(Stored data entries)
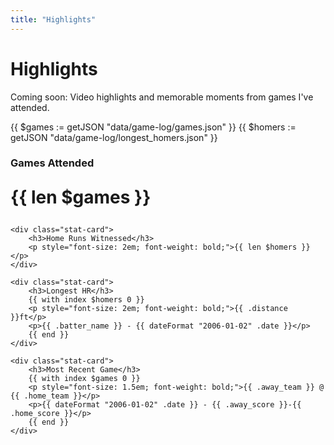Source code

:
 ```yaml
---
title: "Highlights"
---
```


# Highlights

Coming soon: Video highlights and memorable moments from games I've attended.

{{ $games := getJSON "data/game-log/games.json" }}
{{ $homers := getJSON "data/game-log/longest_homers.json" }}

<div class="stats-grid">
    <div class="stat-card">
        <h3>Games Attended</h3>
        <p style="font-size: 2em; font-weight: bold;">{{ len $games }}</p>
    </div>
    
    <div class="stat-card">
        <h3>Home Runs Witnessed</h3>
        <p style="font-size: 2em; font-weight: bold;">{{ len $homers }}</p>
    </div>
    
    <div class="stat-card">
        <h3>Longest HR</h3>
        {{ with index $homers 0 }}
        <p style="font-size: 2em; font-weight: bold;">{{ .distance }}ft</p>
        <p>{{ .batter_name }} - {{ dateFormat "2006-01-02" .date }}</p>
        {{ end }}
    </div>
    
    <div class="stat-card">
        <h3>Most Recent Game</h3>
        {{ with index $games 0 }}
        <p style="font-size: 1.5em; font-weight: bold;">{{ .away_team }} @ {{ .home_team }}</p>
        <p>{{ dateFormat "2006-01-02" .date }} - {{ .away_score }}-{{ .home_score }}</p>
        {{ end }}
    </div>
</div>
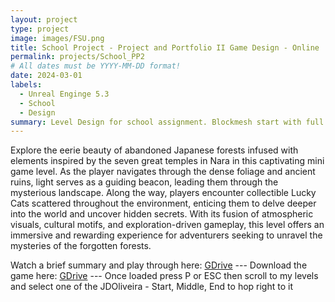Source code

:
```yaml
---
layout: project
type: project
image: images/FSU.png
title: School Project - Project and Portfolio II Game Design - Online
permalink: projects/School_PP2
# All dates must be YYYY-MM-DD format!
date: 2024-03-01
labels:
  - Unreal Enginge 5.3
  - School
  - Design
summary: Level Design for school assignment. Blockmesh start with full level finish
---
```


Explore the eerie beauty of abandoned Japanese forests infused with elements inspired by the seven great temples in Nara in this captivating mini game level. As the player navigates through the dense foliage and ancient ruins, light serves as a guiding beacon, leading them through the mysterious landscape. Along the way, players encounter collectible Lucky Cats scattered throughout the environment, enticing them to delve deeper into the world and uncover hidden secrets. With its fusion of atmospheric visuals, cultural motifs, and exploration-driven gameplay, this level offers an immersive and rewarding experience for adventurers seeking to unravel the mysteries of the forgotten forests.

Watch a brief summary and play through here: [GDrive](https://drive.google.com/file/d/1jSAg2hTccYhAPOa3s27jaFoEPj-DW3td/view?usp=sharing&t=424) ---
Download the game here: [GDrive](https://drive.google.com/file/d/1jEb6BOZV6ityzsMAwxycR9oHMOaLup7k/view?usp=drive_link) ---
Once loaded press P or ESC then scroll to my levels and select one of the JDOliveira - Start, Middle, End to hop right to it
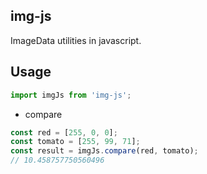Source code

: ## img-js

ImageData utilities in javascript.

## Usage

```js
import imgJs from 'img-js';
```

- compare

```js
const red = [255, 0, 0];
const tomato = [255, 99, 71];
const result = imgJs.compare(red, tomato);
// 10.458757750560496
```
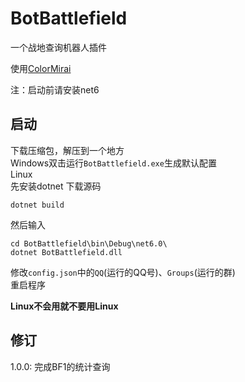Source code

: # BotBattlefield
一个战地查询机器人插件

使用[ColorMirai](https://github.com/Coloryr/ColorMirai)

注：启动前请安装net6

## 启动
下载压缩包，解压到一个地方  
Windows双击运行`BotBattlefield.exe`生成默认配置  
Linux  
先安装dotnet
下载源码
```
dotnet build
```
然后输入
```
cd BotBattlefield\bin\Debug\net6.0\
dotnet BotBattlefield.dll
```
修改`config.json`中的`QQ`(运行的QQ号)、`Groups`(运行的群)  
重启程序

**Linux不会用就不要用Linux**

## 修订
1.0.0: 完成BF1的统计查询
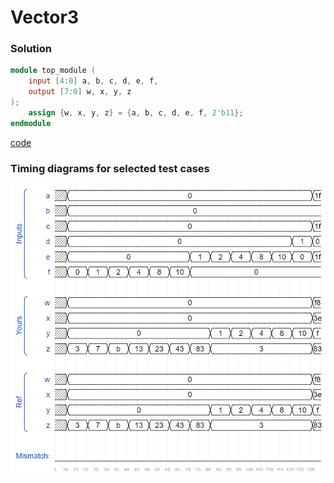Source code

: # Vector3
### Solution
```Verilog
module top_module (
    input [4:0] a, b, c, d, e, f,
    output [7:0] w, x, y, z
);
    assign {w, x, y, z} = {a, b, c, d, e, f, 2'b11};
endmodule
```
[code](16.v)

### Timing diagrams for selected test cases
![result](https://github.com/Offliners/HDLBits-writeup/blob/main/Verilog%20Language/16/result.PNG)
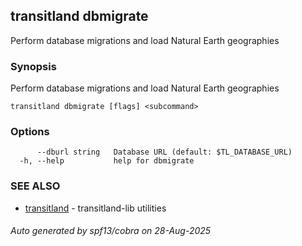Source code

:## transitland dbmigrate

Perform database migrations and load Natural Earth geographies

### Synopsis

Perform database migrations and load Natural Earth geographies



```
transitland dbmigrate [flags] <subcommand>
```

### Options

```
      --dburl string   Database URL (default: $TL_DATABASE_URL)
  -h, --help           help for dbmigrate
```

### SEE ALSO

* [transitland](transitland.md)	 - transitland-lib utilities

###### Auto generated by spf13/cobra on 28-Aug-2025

How to complete this task:
From the first line to the last, output the data exactly; skip any pictures.

Written response:
Source code

:
 ```yaml
---
title: "Highlights"
---
```


# Highlights

Coming soon: Video highlights and memorable moments from games I've attended.

{{ $games := getJSON "data/game-log/games.json" }}
{{ $homers := getJSON "data/game-log/longest_homers.json" }}

<div class="stats-grid">
    <div class="stat-card">
        <h3>Games Attended</h3>
        <p style="font-size: 2em; font-weight: bold;">{{ len $games }}</p>
    </div>
    
    <div class="stat-card">
        <h3>Home Runs Witnessed</h3>
        <p style="font-size: 2em; font-weight: bold;">{{ len $homers }}</p>
    </div>
    
    <div class="stat-card">
        <h3>Longest HR</h3>
        {{ with index $homers 0 }}
        <p style="font-size: 2em; font-weight: bold;">{{ .distance }}ft</p>
        <p>{{ .batter_name }} - {{ dateFormat "2006-01-02" .date }}</p>
        {{ end }}
    </div>
    
    <div class="stat-card">
        <h3>Most Recent Game</h3>
        {{ with index $games 0 }}
        <p style="font-size: 1.5em; font-weight: bold;">{{ .away_team }} @ {{ .home_team }}</p>
        <p>{{ dateFormat "2006-01-02" .date }} - {{ .away_score }}-{{ .home_score }}</p>
        {{ end }}
    </div>
</div>
Source code

:
```yaml
---
layout: project
type: project
image: images/FSU.png
title: School Project - Project and Portfolio II Game Design - Online
permalink: projects/School_PP2
# All dates must be YYYY-MM-DD format!
date: 2024-03-01
labels:
  - Unreal Enginge 5.3
  - School
  - Design
summary: Level Design for school assignment. Blockmesh start with full level finish
---
```


Explore the eerie beauty of abandoned Japanese forests infused with elements inspired by the seven great temples in Nara in this captivating mini game level. As the player navigates through the dense foliage and ancient ruins, light serves as a guiding beacon, leading them through the mysterious landscape. Along the way, players encounter collectible Lucky Cats scattered throughout the environment, enticing them to delve deeper into the world and uncover hidden secrets. With its fusion of atmospheric visuals, cultural motifs, and exploration-driven gameplay, this level offers an immersive and rewarding experience for adventurers seeking to unravel the mysteries of the forgotten forests.

Watch a brief summary and play through here: [GDrive](https://drive.google.com/file/d/1jSAg2hTccYhAPOa3s27jaFoEPj-DW3td/view?usp=sharing&t=424) ---
Download the game here: [GDrive](https://drive.google.com/file/d/1jEb6BOZV6ityzsMAwxycR9oHMOaLup7k/view?usp=drive_link) ---
Once loaded press P or ESC then scroll to my levels and select one of the JDOliveira - Start, Middle, End to hop right to it
Source code

: ## img-js

ImageData utilities in javascript.

## Usage

```js
import imgJs from 'img-js';
```

- compare

```js
const red = [255, 0, 0];
const tomato = [255, 99, 71];
const result = imgJs.compare(red, tomato);
// 10.458757750560496
```
Source code

: # BotBattlefield
一个战地查询机器人插件

使用[ColorMirai](https://github.com/Coloryr/ColorMirai)

注：启动前请安装net6

## 启动
下载压缩包，解压到一个地方  
Windows双击运行`BotBattlefield.exe`生成默认配置  
Linux  
先安装dotnet
下载源码
```
dotnet build
```
然后输入
```
cd BotBattlefield\bin\Debug\net6.0\
dotnet BotBattlefield.dll
```
修改`config.json`中的`QQ`(运行的QQ号)、`Groups`(运行的群)  
重启程序

**Linux不会用就不要用Linux**

## 修订
1.0.0: 完成BF1的统计查询
Source code

: # Vector3
### Solution
```Verilog
module top_module (
    input [4:0] a, b, c, d, e, f,
    output [7:0] w, x, y, z
);
    assign {w, x, y, z} = {a, b, c, d, e, f, 2'b11};
endmodule
```
[code](16.v)

### Timing diagrams for selected test cases
![result](https://github.com/Offliners/HDLBits-writeup/blob/main/Verilog%20Language/16/result.PNG)
Source code

:## transitland dbmigrate

Perform database migrations and load Natural Earth geographies

### Synopsis

Perform database migrations and load Natural Earth geographies



```
transitland dbmigrate [flags] <subcommand>
```

### Options

```
      --dburl string   Database URL (default: $TL_DATABASE_URL)
  -h, --help           help for dbmigrate
```

### SEE ALSO

* [transitland](transitland.md)	 - transitland-lib utilities

###### Auto generated by spf13/cobra on 28-Aug-2025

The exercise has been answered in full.